In theory, you should not have to care about this however, when you did a regular local development setup for pypdf, including pulling the submodule and downloading the required file set beforehand. This is documented at https://pypdf.readthedocs.io/en/stable/dev/intro.html and https://pypdf.readthedocs.io/en/stable/dev/testing.html

ssjkamei commented 1 month ago

Thanks, that's very helpful. I will download the file and check it out.

ssjkamei commented 1 month ago

I was able to fix it! I think it fixed the whitespace problem in many PDFs.

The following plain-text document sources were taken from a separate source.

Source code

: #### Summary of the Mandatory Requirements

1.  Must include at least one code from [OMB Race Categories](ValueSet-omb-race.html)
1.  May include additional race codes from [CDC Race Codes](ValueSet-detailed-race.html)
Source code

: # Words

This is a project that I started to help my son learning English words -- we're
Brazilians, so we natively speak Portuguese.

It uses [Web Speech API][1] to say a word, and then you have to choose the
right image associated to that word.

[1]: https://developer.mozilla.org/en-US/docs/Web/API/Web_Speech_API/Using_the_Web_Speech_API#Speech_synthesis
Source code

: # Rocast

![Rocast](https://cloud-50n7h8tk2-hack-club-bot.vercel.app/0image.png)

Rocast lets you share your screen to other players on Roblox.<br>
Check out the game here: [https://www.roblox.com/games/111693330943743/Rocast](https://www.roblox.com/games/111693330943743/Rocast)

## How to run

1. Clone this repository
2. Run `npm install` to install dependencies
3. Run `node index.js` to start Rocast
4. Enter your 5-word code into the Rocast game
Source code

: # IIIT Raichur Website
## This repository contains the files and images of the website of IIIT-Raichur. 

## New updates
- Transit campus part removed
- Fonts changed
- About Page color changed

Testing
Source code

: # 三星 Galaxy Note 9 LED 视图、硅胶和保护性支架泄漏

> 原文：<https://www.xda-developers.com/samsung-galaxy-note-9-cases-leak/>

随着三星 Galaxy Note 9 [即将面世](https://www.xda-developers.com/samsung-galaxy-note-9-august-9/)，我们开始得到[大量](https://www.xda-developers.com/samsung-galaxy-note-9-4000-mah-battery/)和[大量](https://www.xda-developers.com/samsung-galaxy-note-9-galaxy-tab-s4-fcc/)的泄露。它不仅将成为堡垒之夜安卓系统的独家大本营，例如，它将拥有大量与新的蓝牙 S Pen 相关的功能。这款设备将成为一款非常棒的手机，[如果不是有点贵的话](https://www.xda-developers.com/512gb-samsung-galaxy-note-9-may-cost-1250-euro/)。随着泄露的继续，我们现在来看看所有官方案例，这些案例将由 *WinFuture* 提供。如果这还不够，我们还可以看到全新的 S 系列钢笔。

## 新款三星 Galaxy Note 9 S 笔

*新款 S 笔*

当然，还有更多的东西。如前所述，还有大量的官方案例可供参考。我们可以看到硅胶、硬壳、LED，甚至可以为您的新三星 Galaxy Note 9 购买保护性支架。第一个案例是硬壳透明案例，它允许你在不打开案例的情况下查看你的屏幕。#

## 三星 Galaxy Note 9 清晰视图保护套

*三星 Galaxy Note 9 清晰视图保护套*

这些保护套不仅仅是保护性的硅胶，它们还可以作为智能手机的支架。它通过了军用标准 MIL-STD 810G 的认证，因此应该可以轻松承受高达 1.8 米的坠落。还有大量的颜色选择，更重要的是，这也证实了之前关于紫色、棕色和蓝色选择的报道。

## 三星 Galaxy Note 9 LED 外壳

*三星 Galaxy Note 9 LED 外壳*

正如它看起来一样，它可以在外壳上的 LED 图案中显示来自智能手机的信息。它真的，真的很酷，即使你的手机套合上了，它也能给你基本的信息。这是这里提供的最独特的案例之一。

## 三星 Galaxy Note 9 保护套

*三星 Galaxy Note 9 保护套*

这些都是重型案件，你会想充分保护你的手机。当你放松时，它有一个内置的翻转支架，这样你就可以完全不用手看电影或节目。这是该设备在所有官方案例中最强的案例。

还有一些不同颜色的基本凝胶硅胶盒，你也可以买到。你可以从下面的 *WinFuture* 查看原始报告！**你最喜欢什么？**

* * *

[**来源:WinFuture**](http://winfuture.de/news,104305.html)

@stefan6419846 Thanks a lot! @pubpub-zz Thanks for checking! There is a problem with the mysterious number that multiplies by 15, but the code has been changed to assume even individual font sizes that were not seen before. So I don`t feel there is much to worry about.

Please review the code!

codecov[bot] commented 1 month ago

Codecov Report

Attention: Patch coverage is 99.13793% with 1 line in your changes missing coverage. Please review.

Project coverage is 96.36%. Comparing base (8e1799e) to head (03eb1cb). Report is 1 commits behind head on main.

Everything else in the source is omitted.